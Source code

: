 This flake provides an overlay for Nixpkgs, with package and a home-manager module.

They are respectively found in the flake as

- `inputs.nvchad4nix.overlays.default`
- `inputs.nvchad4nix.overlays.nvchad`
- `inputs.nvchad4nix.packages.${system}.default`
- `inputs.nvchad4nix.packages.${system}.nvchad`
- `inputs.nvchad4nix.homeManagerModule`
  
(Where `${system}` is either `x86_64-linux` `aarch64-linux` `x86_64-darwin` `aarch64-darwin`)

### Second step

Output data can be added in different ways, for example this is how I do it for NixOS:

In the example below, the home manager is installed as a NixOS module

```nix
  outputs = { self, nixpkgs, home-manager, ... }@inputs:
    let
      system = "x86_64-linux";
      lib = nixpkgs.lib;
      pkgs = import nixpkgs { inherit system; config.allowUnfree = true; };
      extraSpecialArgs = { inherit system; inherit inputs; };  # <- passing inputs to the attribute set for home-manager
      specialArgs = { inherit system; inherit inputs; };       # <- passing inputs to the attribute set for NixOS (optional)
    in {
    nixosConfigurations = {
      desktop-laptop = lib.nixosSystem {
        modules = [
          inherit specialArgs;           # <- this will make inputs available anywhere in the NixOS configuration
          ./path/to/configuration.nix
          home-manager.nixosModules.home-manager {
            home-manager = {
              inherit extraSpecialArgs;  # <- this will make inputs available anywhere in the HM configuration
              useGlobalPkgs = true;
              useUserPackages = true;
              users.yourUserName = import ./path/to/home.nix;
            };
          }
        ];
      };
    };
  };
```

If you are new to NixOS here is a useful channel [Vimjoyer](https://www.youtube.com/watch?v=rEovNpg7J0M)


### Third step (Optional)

^^^^^^^^

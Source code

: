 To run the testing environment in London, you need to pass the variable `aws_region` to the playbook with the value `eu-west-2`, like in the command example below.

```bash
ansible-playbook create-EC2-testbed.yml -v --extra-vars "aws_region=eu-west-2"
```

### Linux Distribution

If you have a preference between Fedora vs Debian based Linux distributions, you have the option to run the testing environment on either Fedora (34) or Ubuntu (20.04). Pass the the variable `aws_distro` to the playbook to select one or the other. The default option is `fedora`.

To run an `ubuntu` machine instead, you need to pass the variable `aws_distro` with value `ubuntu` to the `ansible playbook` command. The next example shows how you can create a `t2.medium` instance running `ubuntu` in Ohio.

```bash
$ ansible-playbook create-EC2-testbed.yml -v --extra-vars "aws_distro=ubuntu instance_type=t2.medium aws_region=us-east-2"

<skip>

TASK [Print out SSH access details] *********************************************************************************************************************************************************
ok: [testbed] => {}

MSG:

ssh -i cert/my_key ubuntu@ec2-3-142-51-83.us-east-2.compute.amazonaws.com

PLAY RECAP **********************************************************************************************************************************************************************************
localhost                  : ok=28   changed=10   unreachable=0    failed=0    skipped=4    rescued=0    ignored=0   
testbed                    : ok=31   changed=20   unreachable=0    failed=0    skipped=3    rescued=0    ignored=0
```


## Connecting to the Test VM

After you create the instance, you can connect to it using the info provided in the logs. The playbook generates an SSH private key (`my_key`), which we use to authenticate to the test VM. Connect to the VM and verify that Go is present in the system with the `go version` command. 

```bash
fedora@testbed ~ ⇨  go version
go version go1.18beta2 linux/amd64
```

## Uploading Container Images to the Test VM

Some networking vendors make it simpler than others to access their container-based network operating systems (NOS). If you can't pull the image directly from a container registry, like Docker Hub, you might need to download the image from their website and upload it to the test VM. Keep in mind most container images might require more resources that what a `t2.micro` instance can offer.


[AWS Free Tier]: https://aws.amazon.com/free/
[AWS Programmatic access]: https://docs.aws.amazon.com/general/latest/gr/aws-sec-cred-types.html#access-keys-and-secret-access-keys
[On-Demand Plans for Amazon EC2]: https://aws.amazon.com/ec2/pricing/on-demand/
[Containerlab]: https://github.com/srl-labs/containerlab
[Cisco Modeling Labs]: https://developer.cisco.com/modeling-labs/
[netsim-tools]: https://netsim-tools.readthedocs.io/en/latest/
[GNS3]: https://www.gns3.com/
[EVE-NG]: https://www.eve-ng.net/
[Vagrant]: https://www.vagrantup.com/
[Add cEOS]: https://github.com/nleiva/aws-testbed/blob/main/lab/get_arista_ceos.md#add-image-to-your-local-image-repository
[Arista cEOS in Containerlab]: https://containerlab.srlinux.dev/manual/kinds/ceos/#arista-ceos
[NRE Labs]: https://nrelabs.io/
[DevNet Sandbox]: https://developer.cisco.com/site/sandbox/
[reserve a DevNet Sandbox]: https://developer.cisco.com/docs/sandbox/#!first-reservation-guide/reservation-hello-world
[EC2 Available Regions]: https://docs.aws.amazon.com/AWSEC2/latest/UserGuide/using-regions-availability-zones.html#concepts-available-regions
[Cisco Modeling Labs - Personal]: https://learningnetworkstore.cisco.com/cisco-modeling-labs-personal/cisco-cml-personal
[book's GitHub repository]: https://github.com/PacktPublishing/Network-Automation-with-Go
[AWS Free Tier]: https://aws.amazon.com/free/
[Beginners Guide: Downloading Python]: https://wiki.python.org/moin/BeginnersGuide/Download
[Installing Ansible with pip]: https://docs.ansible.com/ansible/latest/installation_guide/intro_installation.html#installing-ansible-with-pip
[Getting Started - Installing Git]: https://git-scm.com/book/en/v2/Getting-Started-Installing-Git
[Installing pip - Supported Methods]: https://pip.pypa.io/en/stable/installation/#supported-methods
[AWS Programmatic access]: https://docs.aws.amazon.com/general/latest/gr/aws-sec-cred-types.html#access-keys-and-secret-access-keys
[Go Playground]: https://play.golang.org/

^^^^^^^^

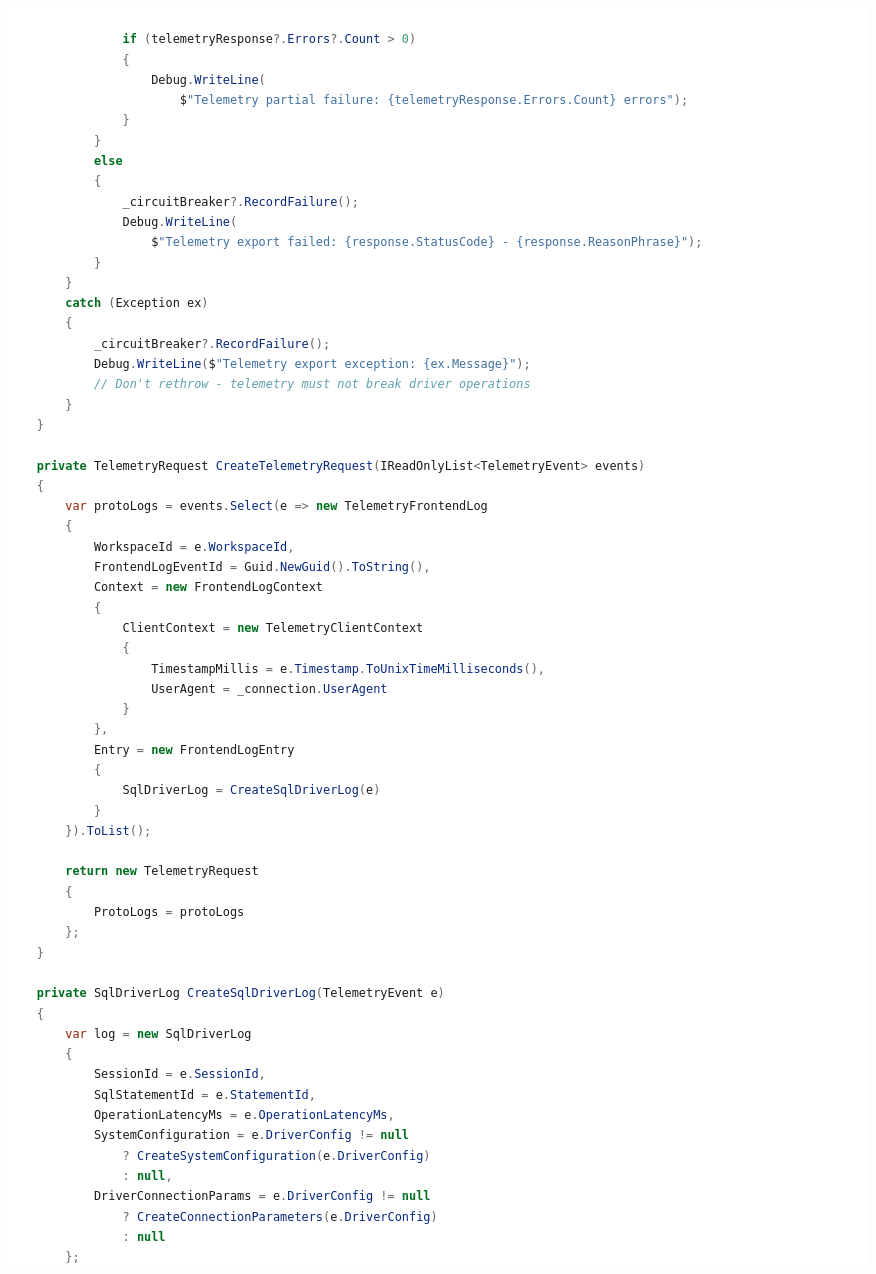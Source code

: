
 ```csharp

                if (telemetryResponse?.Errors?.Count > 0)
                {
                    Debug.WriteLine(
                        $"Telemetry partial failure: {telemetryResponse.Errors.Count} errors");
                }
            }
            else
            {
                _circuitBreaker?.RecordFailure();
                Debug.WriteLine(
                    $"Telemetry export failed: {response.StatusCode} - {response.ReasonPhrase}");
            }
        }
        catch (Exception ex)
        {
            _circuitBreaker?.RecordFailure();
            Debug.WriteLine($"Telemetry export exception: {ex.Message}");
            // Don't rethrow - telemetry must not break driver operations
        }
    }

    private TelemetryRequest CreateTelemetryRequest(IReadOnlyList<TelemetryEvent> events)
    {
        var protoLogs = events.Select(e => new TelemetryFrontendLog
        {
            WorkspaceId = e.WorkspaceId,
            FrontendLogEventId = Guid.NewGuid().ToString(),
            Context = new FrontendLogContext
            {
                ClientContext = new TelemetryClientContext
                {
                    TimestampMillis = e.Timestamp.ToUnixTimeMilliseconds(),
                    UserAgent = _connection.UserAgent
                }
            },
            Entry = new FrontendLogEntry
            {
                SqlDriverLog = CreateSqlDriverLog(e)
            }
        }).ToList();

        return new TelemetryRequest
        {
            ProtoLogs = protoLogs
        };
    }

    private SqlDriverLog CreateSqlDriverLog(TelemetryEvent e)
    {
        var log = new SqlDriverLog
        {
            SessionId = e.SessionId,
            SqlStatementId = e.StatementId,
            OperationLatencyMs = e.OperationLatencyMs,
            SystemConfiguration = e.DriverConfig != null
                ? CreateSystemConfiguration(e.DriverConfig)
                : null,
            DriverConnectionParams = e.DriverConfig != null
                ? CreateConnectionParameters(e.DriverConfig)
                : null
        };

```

^^^^^^^^

Task: Reply with nothing but the number of lines in the data above that contain "unreachable".

Answer to the problem: 2